### SUPPLIED MATERIAL ###

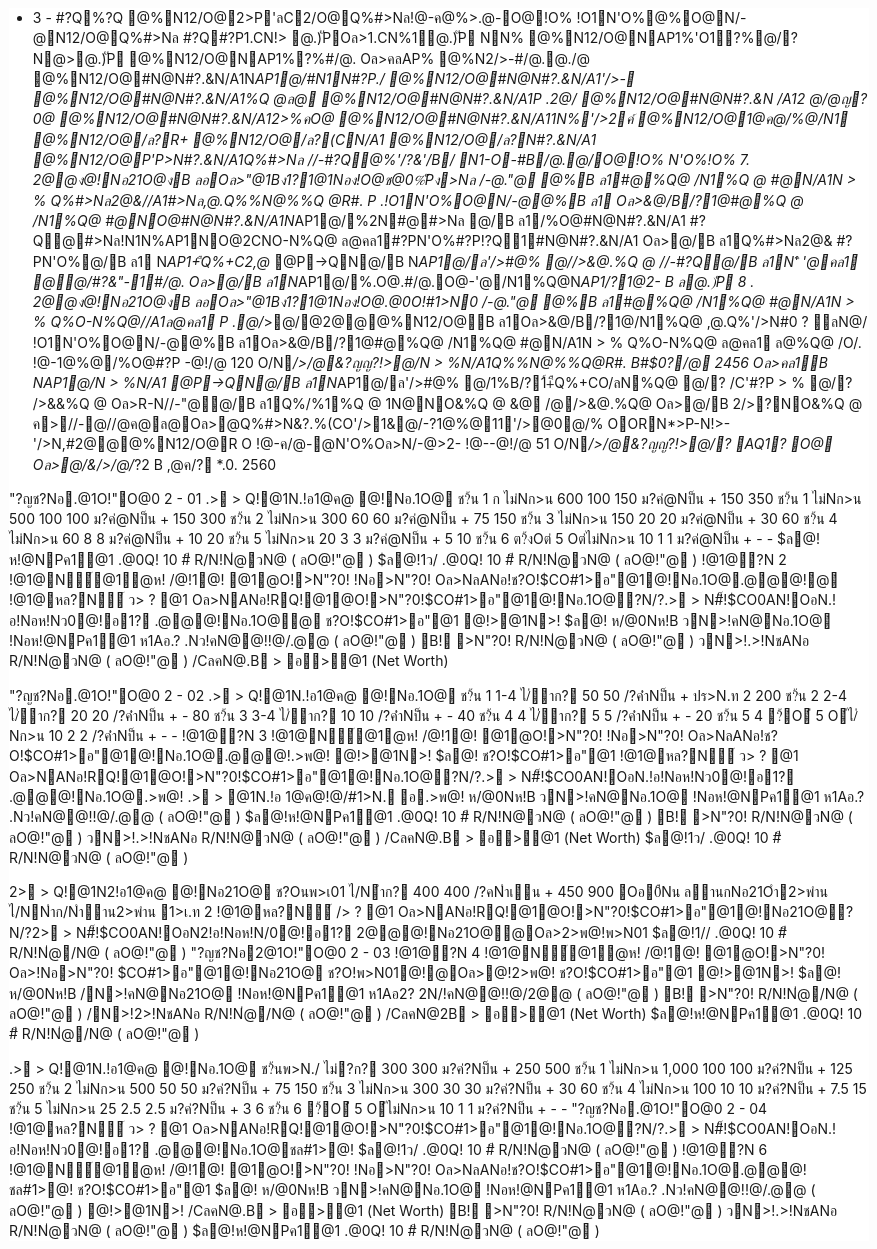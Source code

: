 - 3 - #?Q%?Q @%N12/O@2>P'ลC2/O@Q%#>Nล!@-ค@%>.@-O@!O% !O1N'O%@%O@N/-@N12/O@Q%#>Nล #?Q#?P1.CN!> @.)ัPOล>1.CN%1@.)ัP NN% @%N12/O@NAP1%'O1?%@/? N@>@.)ัP @%N12/O@NAP1%?%#/@. Oล>คลAP% @%N2/>-#/@.@./@ @%N12/O@#N@N#?.&N/A1N*AP1@/#N1N#?P./ @%N12/O@#N@N#?.&N/A1'/>- @%N12/O@#N@N#?.&N/A1%Q @ล@ @%N12/O@#N@N#?.&N/A1P .2@/ @%N12/O@#N@N#?.&N /A12 @/@ญ?0@ @%N12/O@#N@N#?.&N/A12>%คO@ @%N12/O@#N@N#?.&N/A11N%'/>2ค์ @%N12/O@1@ค@/%@/N1 @%N12/O@/ล?R+ @%N12/O@/ล?(CN/A1 @%N12/O@/ล?N#?.&N/A1 @%N12/O@P'P>N#?.&N/A1Q%#>Nล //-#?Q@%'/?&'/B/ N1-O-#B/@.@/O@!O% N'O%!O% 7. 2@@ง@!Nอ21O@งB ลอOล>"@1Bง1?1@1Nอง!O@ช@0%ัPง>Nล /-@."@ @%B ล1#@%Q@ /N1%Q @ #@N/A1N > % Q%#>Nล2@&//A1#>Nล,@.Q%%N@%%Q @R#. P .!O1N'O%O@N/-@@%B ล1 Oล>&@/B/?1@#@%Q @ /N1%Q@ #@NO@#N@N#?.&N/A1N*AP1@/%2N#@#>Nล @/B ล1/%O@#N@N#?.&N/A1 #?Q@#>Nล!N1N%AP1NO@2CNO-N%Q@ ล@คล1#?PN'O%#?P!?Q1#N@N#?.&N/A1 Oล>@/B ล1Q%#>Nล2@& #?PN'O%@/B ล1 N*AP1+ืQ%+C2,@* @P->QN@/B N*AP1@/ล'/>#@% @//>&@.%Q @ //-#?Q@/B ล1N'ิ '@คล1 @@/#?&"-1#/@. Oล>@/B ล1N*AP1@/%.O@.#/@.O@-'@/N1%Q@N*AP1/?1@2- B ล@.)ัP 8 . 2@@ง@!Nอ21O@งB ลอOล>"@1Bง1?1@1Nอง!O@.@0O!#1>N0 /-@."@ @%B ล1#@%Q@ /N1%Q@ #@N/A1N > % Q%O-N%Q@//A1ล@คล1 P .@/*>@/@2@@@%N12/O@B ล1Oล>&@/B/?1@/N1%Q@ ,@.Q%'/>N#0 ? ลN@/ !O1N'O%O@N/-@@%B ล1Oล>&@/B/?1@#@%Q@ /N1%Q@ #@N/A1N > % Q%O-N%Q@ ล@คล1 ล@%Q@ /O/. !@-1@%@/%O@#?P -@!/@ 120 O/N*/>/@&?ญญ?!>@/N > %N/A1Q%%N@%%Q@R#. *B#$0?/@ 2456 Oล>คล1B N*AP1@/N > %N/A1 @P->QN@/B ล1N*AP1@/ล'/>#@% @/1%B/?1์+ืQ%+CO/ลN%Q@ @/? /C'#?P > % @/? />&&%Q @ Oล>R-N//-"@@/B ล1Q%/%1%Q @ 1N@NO&%Q @ &@ /@/>&@.%Q@ Oล>@/B 2/>?NO&%Q @ ค>//-@//@ค@ล@Oล>@Q%#>N&?.%(CO'/>1&@/-?1@%@11'/>@0@/% OORN*>P-N!>- '/>N,#2@@@%N12/O@R O !@-ค/@-@N'O%Oล>N/-@>2- !@--@!/@ 51 O/N*/>/@&?ญญ?!>@/? AQ1? O@ Oล>@/&/>/@/*?2 B ,@ค/? *.0. 2560

"?ญช?Nอ.@1O!"O@0 2 - 01 .> > Q!@1N.!อ1@ค@ @!Nอ.1O@ ช?้น 1 ก ไม่Nก>น 600 100 150 ม?ค่@Nป็น + 150 350 ช?้น 1 ไม่Nก>น 500 100 100 ม?ค่@Nป็น + 150 300 ช?้น 2 ไม่Nก>น 300 60 60 ม?ค่@Nป็น + 75 150 ช?้น 3 ไม่Nก>น 150 20 20 ม?ค่@Nป็น + 30 60 ช?้น 4 ไม่Nก>น 60 8 8 ม?ค่@Nป็น + 10 20 ช?้น 5 ไม่Nก>น 20 3 3 ม?ค่@Nป็น + 5 10 ช?้น 6 ต?้งOต่ 5 Oต่ไม่Nก>น 10 1 1 ม?ค่@Nป็น + - - $ล@!ห!@NPค1@1 .@0Q! 10 #ี R/N!N่@วN@ ( ลO@!"@ ) $ล@!1ว/ .@0Q! 10 #ี R/N!N่@วN@ ( ลO@!"@ ) !@1@?N 2 !@1@N์@1่@ห! /@!1@! @1@O!>N"?0! !Nอ>N"?0! Oล>NลANอ!ช?O!$CO#1>อ"@1@!Nอ.1O@.@@@!@ !@1@หล?N์ ว> ? @1 Oล>NANอ!RQ!@1@O!>N"?0!$CO#1>อ"@1@!Nอ.1O@?N/?.> > N#็!$CO0AN!OอN.!อ!Nอห!Nว0@!อ1? .@@@!Nอ.1O@@ ช?O!$CO#1>อ"@1 @!>@1N>! $ล@! ห/@0Nห!B วN>!คN@Nอ.1O@ !Nอห!@NPค1@1 ห1Aอ.? .Nว!คN@@!!@/.@@ ( ลO@!"@ ) B! >N"?0! R/N!N่@วN@ ( ลO@!"@ ) วN>!.>!NชANอ R/N!N่@วN@ ( ลO@!"@ ) /CลคN@.B > อ>@1 (Net Worth)

"?ญช?Nอ.@1O!"O@0 2 - 02 .> > Q!@1N.!อ1@ค@ @!Nอ.1O@ ช?้น 1 1-4 ไ/่ําก? 50 50 /?ค่ําNป็น + ปร>N.ท 2 200 ช?้น 2 2-4 ไ/่ําก? 20 20 /?ค่ําNป็น + - 80 ช?้น 3 3-4 ไ/่ําก? 10 10 /?ค่ําNป็น + - 40 ช?้น 4 4 ไ/่ําก? 5 5 /?ค่ําNป็น + - 20 ช?้น 5 4 ?้O่ 5 O่ไ/่Nก>น 10 2 2 /?ค่ําNป็น + - - !@1@?N 3 !@1@N์@1@ห! /@!1@! @1@O!>N"?0! !Nอ>N"?0! Oล>NลANอ!ช?O!$CO#1>อ"@1@!Nอ.1O@.@@@!.>พ@! @!>@1N>! $ล@! ช?O!$CO#1>อ"@1 !@1@หล?N์ ว> ? @1 Oล>NANอ!RQ!@1@O!>N"?0!$CO#1>อ"@1@!Nอ.1O@?N/?.> > N#็!$CO0AN!OอN.!อ!Nอห!Nว0@!อ1? .@@@!Nอ.1O@.>พ@! .> > @1N.!อ 1@ค@!@/#1>N. อ.>พ@! ห/@0Nห!B วN>!คN@Nอ.1O@ !Nอห!@NPค1@1 ห1Aอ.? .Nว!คN@@!!@/.@@ ( ลO@!"@ ) $ล@!ห!@NPค1@1 .@0Q! 10 #ี R/N!N@วN@ ( ลO@!"@ ) B! >N"?0! R/N!N@วN@ ( ลO@!"@ ) วN>!.>!NชANอ R/N!N@วN@ ( ลO@!"@ ) /CลคN@.B > อ>@1 (Net Worth) $ล@!1ว/ .@0Q! 10 #ี R/N!N@วN@ ( ลO@!"@ )

2> > Q!@1N2!อ1@ค@ @!Nอ21O@ ช?Oนพ>เ01 ไ/Nําก? 400 400 /?คNําเ็น + 450 900 Oอ0ืNน ลํานกNอ21Oํา2>พําน ไ/NNําก/Nําําน2>พําน 1>เ.ท 2 !@1@หล?N์ /> ? @1 Oล>NANอ!RQ!@1@O!>N"?0!$CO#1>อ"@1@!Nอ21O@?N/?2> > N#็!$CO0AN!OอN2!อ!Nอห!N/0@!อ1? 2@@@!Nอ21O@@Oล>2>พ@!พ>N01 $ล@!1// .@0Q! 10 #ี R/N!N่@/N@ ( ลO@!"@ ) "?ญช?Nอ2@1O!"O@0 2 - 03 !@1@?N 4 !@1@N์@1่@ห! /@!1@! @1@O!>N"?0! Oล>!Nอ>N"?0! $CO#1>อ"@1@!Nอ21O@ ช?O!พ>N01@!@Oล>@!2>พ@! ช?O!$CO#1>อ"@1 @!>@1N>! $ล@! ห/@0Nห!B /N>!คN@Nอ21O@ !Nอห!@NPค1@1 ห1Aอ2? 2N/!คN@@!!@/2@@ ( ลO@!"@ ) B! >N"?0! R/N!N่@/N@ ( ลO@!"@ ) /N>!2>!NชANอ R/N!N่@/N@ ( ลO@!"@ ) /CลคN@2B > อ>@1 (Net Worth) $ล@!ห!@NPค1@1 .@0Q! 10 #ี R/N!N่@/N@ ( ลO@!"@ )

.> > Q!@1N.!อ1@ค@ @!Nอ.1O@ ช?้นพ>N./ ไม่?ก? 300 300 ม?ค่?Nป็น + 250 500 ช?้น 1 ไม่Nก>น 1,000 100 100 ม?ค่?Nป็น + 125 250 ช?้น 2 ไม่Nก>น 500 50 50 ม?ค่?Nป็น + 75 150 ช?้น 3 ไม่Nก>น 300 30 30 ม?ค่?Nป็น + 30 60 ช?้น 4 ไม่Nก>น 100 10 10 ม?ค่?Nป็น + 7.5 15 ช?้น 5 ไม่Nก>น 25 2.5 2.5 ม?ค่?Nป็น + 3 6 ช?้น 6 ?้O่ 5 O่ไม่Nก>น 10 1 1 ม?ค่?Nป็น + - - "?ญช?Nอ.@1O!"O@0 2 - 04 !@1@หล?N์ ว> ? @1 Oล>NANอ!RQ!@1@O!>N"?0!$CO#1>อ"@1@!Nอ.1O@?N/?.> > N#็!$CO0AN!OอN.!อ!Nอห!Nว0@!อ1? .@@@!Nอ.1O@ชล#1>@! $ล@!1ว/ .@0Q! 10 #ี R/N!N่@วN@ ( ลO@!"@ ) !@1@?N 6 !@1@N์@1่@ห! /@!1@! @1@O!>N"?0! !Nอ>N"?0! Oล>NลANอ!ช?O!$CO#1>อ"@1@!Nอ.1O@.@@@!ชล#1>@! ช?O!$CO#1>อ"@1 $ล@! ห/@0Nห!B วN>!คN@Nอ.1O@ !Nอห!@NPค1@1 ห1Aอ.? .Nว!คN@@!!@/.@@ ( ลO@!"@ ) @!>@1N>! /CลคN@.B > อ>@1 (Net Worth) B! >N"?0! R/N!N่@วN@ ( ลO@!"@ ) วN>!.>!NชANอ R/N!N่@วN@ ( ลO@!"@ ) $ล@!ห!@NPค1@1 .@0Q! 10 #ี R/N!N่@วN@ ( ลO@!"@ )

###

● **YOUR OBJECTIVE**
Nothing but the lines from the first line of the data through the line with "B ,@ค/? *.0. 2560" belongs in the answer, copied exactly and without pictures.

● **SOLUTION TO THIS EXERCISE**
Source code

: - 3 - #?Q%?Q @%N12/O@2>P'ลC2/O@Q%#>Nล!@-ค@%>.@-O@!O% !O1N'O%@%O@N/-@N12/O@Q%#>Nล #?Q#?P1.CN!> @.)ัPOล>1.CN%1@.)ัP NN% @%N12/O@NAP1%'O1?%@/? N@>@.)ัP @%N12/O@NAP1%?%#/@. Oล>คลAP% @%N2/>-#/@.@./@ @%N12/O@#N@N#?.&N/A1N*AP1@/#N1N#?P./ @%N12/O@#N@N#?.&N/A1'/>- @%N12/O@#N@N#?.&N/A1%Q @ล@ @%N12/O@#N@N#?.&N/A1P .2@/ @%N12/O@#N@N#?.&N /A12 @/@ญ?0@ @%N12/O@#N@N#?.&N/A12>%คO@ @%N12/O@#N@N#?.&N/A11N%'/>2ค์ @%N12/O@1@ค@/%@/N1 @%N12/O@/ล?R+ @%N12/O@/ล?(CN/A1 @%N12/O@/ล?N#?.&N/A1 @%N12/O@P'P>N#?.&N/A1Q%#>Nล //-#?Q@%'/?&'/B/ N1-O-#B/@.@/O@!O% N'O%!O% 7. 2@@ง@!Nอ21O@งB ลอOล>"@1Bง1?1@1Nอง!O@ช@0%ัPง>Nล /-@."@ @%B ล1#@%Q@ /N1%Q @ #@N/A1N > % Q%#>Nล2@&//A1#>Nล,@.Q%%N@%%Q @R#. P .!O1N'O%O@N/-@@%B ล1 Oล>&@/B/?1@#@%Q @ /N1%Q@ #@NO@#N@N#?.&N/A1N*AP1@/%2N#@#>Nล @/B ล1/%O@#N@N#?.&N/A1 #?Q@#>Nล!N1N%AP1NO@2CNO-N%Q@ ล@คล1#?PN'O%#?P!?Q1#N@N#?.&N/A1 Oล>@/B ล1Q%#>Nล2@& #?PN'O%@/B ล1 N*AP1+ืQ%+C2,@* @P->QN@/B N*AP1@/ล'/>#@% @//>&@.%Q @ //-#?Q@/B ล1N'ิ '@คล1 @@/#?&"-1#/@. Oล>@/B ล1N*AP1@/%.O@.#/@.O@-'@/N1%Q@N*AP1/?1@2- B ล@.)ัP 8 . 2@@ง@!Nอ21O@งB ลอOล>"@1Bง1?1@1Nอง!O@.@0O!#1>N0 /-@."@ @%B ล1#@%Q@ /N1%Q@ #@N/A1N > % Q%O-N%Q@//A1ล@คล1 P .@/*>@/@2@@@%N12/O@B ล1Oล>&@/B/?1@/N1%Q@ ,@.Q%'/>N#0 ? ลN@/ !O1N'O%O@N/-@@%B ล1Oล>&@/B/?1@#@%Q@ /N1%Q@ #@N/A1N > % Q%O-N%Q@ ล@คล1 ล@%Q@ /O/. !@-1@%@/%O@#?P -@!/@ 120 O/N*/>/@&?ญญ?!>@/N > %N/A1Q%%N@%%Q@R#. *B#$0?/@ 2456 Oล>คล1B N*AP1@/N > %N/A1 @P->QN@/B ล1N*AP1@/ล'/>#@% @/1%B/?1์+ืQ%+CO/ลN%Q@ @/? /C'#?P > % @/? />&&%Q @ Oล>R-N//-"@@/B ล1Q%/%1%Q @ 1N@NO&%Q @ &@ /@/>&@.%Q@ Oล>@/B 2/>?NO&%Q @ ค>//-@//@ค@ล@Oล>@Q%#>N&?.%(CO'/>1&@/-?1@%@11'/>@0@/% OORN*>P-N!>- '/>N,#2@@@%N12/O@R O !@-ค/@-@N'O%Oล>N/-@>2- !@--@!/@ 51 O/N*/>/@&?ญญ?!>@/? AQ1? O@ Oล>@/&/>/@/*?2 B ,@ค/? *.0. 2560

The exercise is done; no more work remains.